» Items from a data source:
_ _ _ _

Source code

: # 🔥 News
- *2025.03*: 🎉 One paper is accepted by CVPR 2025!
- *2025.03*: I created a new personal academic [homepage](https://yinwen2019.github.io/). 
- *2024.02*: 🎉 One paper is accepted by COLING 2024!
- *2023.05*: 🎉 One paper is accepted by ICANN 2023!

_ _ _ _

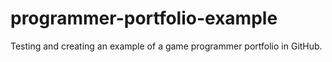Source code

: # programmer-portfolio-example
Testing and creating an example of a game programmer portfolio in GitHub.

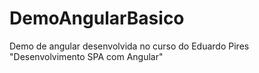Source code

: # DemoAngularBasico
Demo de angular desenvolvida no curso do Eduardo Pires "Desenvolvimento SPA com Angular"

_ _ _ _

» Exercise description:
When a line of the records has the word "accepted", pick it out and copy it.

» Completed task:
- *2025.03*: 🎉 One paper is accepted by CVPR 2025!
- *2024.02*: 🎉 One paper is accepted by COLING 2024!
- *2023.05*: 🎉 One paper is accepted by ICANN 2023!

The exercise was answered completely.